Additionally, tax credits granted upon the sale its cars also benefit the company. The federal government provides a $7,500 kickback per electric car bought. Additionally, many states also offer benefits such as free parking, special charging rates, and HOV lane access. The company even has a website to search for benefits granted by state governments to electric car owners. Foreign nations also offer tax benefits. For example, Norway excludes electric cars from the plethora of taxes applied to internal combustion automobiles. A Tesla costs around $73,000 in the country. Without the exemptions, it would cost more than $100,000.

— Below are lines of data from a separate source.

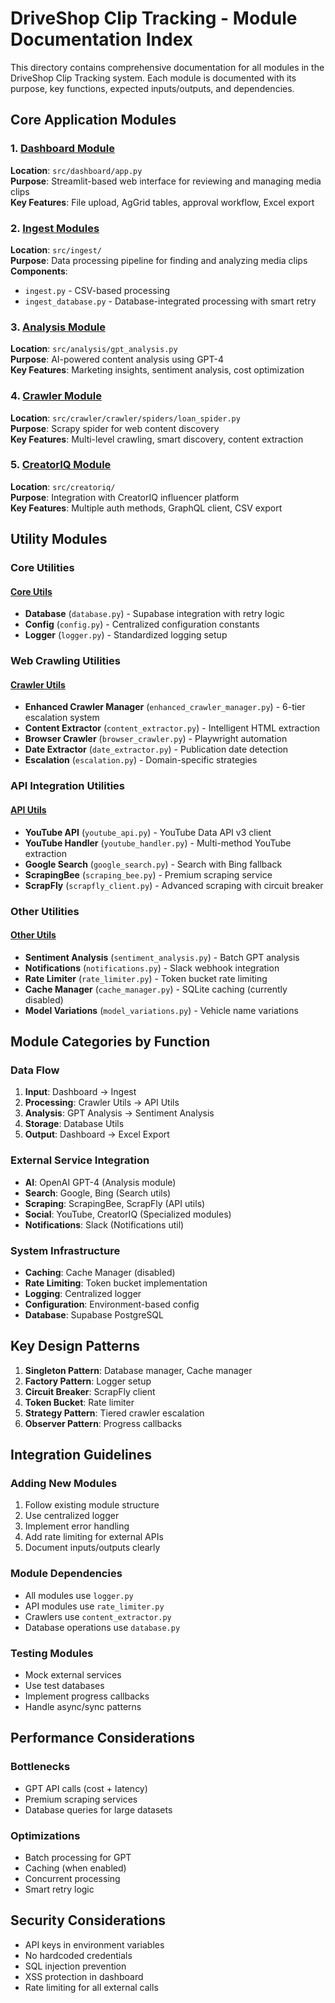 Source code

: # DriveShop Clip Tracking - Module Documentation Index

This directory contains comprehensive documentation for all modules in the DriveShop Clip Tracking system. Each module is documented with its purpose, key functions, expected inputs/outputs, and dependencies.

## Core Application Modules

### 1. [Dashboard Module](./dashboard.md)
**Location**: `src/dashboard/app.py`  
**Purpose**: Streamlit-based web interface for reviewing and managing media clips  
**Key Features**: File upload, AgGrid tables, approval workflow, Excel export

### 2. [Ingest Modules](./ingest.md)
**Location**: `src/ingest/`  
**Purpose**: Data processing pipeline for finding and analyzing media clips  
**Components**:
- `ingest.py` - CSV-based processing
- `ingest_database.py` - Database-integrated processing with smart retry

### 3. [Analysis Module](./analysis.md)
**Location**: `src/analysis/gpt_analysis.py`  
**Purpose**: AI-powered content analysis using GPT-4  
**Key Features**: Marketing insights, sentiment analysis, cost optimization

### 4. [Crawler Module](./crawler.md)
**Location**: `src/crawler/crawler/spiders/loan_spider.py`  
**Purpose**: Scrapy spider for web content discovery  
**Key Features**: Multi-level crawling, smart discovery, content extraction

### 5. [CreatorIQ Module](./creatoriq.md)
**Location**: `src/creatoriq/`  
**Purpose**: Integration with CreatorIQ influencer platform  
**Key Features**: Multiple auth methods, GraphQL client, CSV export

## Utility Modules

### Core Utilities

#### [Core Utils](./core-utils.md)
- **Database** (`database.py`) - Supabase integration with retry logic
- **Config** (`config.py`) - Centralized configuration constants
- **Logger** (`logger.py`) - Standardized logging setup

### Web Crawling Utilities

#### [Crawler Utils](./crawler-utils.md)
- **Enhanced Crawler Manager** (`enhanced_crawler_manager.py`) - 6-tier escalation system
- **Content Extractor** (`content_extractor.py`) - Intelligent HTML extraction
- **Browser Crawler** (`browser_crawler.py`) - Playwright automation
- **Date Extractor** (`date_extractor.py`) - Publication date detection
- **Escalation** (`escalation.py`) - Domain-specific strategies

### API Integration Utilities

#### [API Utils](./api-utils.md)
- **YouTube API** (`youtube_api.py`) - YouTube Data API v3 client
- **YouTube Handler** (`youtube_handler.py`) - Multi-method YouTube extraction
- **Google Search** (`google_search.py`) - Search with Bing fallback
- **ScrapingBee** (`scraping_bee.py`) - Premium scraping service
- **ScrapFly** (`scrapfly_client.py`) - Advanced scraping with circuit breaker

### Other Utilities

#### [Other Utils](./other-utils.md)
- **Sentiment Analysis** (`sentiment_analysis.py`) - Batch GPT analysis
- **Notifications** (`notifications.py`) - Slack webhook integration
- **Rate Limiter** (`rate_limiter.py`) - Token bucket rate limiting
- **Cache Manager** (`cache_manager.py`) - SQLite caching (currently disabled)
- **Model Variations** (`model_variations.py`) - Vehicle name variations

## Module Categories by Function

### Data Flow
1. **Input**: Dashboard → Ingest
2. **Processing**: Crawler Utils → API Utils
3. **Analysis**: GPT Analysis → Sentiment Analysis
4. **Storage**: Database Utils
5. **Output**: Dashboard → Excel Export

### External Service Integration
- **AI**: OpenAI GPT-4 (Analysis module)
- **Search**: Google, Bing (Search utils)
- **Scraping**: ScrapingBee, ScrapFly (API utils)
- **Social**: YouTube, CreatorIQ (Specialized modules)
- **Notifications**: Slack (Notifications util)

### System Infrastructure
- **Caching**: Cache Manager (disabled)
- **Rate Limiting**: Token bucket implementation
- **Logging**: Centralized logger
- **Configuration**: Environment-based config
- **Database**: Supabase PostgreSQL

## Key Design Patterns

1. **Singleton Pattern**: Database manager, Cache manager
2. **Factory Pattern**: Logger setup
3. **Circuit Breaker**: ScrapFly client
4. **Token Bucket**: Rate limiter
5. **Strategy Pattern**: Tiered crawler escalation
6. **Observer Pattern**: Progress callbacks

## Integration Guidelines

### Adding New Modules
1. Follow existing module structure
2. Use centralized logger
3. Implement error handling
4. Add rate limiting for external APIs
5. Document inputs/outputs clearly

### Module Dependencies
- All modules use `logger.py`
- API modules use `rate_limiter.py`
- Crawlers use `content_extractor.py`
- Database operations use `database.py`

### Testing Modules
- Mock external services
- Use test databases
- Implement progress callbacks
- Handle async/sync patterns

## Performance Considerations

### Bottlenecks
- GPT API calls (cost + latency)
- Premium scraping services
- Database queries for large datasets

### Optimizations
- Batch processing for GPT
- Caching (when enabled)
- Concurrent processing
- Smart retry logic

## Security Considerations

- API keys in environment variables
- No hardcoded credentials
- SQL injection prevention
- XSS protection in dashboard
- Rate limiting for all external calls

In the past, government intervention in the free market has encouraged research into fledgling technologies, allowing their price-point to drop and eventually allow it to be incorporated into the mainstream. Wind energy provides a success story in this respect. Due to heavy government benefits at the beginning of the industry, wind energy is now cheaper than coal power in some parts of the U.S, even without subsidies. State and federal governments obviously want to encourage battery technologies in automobiles. Evidence exists, however, that these electric cars may not even be more environmentally friendly than traditional automobiles when one accounts for their full lifecycle. Specifically, the type of generation feeding a Tesla car seems to have a large impact on the car’s environmental integrity. For example, a Tesla fed by a coal-fired generation plant may be less green than an internal combustion automobile, while a Tesla charged by nuclear generation would be greener. This is not to say the government should stop funding these types of innovations. They may, however, want to focus the criteria for their subsidies and tax credits to be based on actual decreases in emissions, rather than centering on technology-based solutions.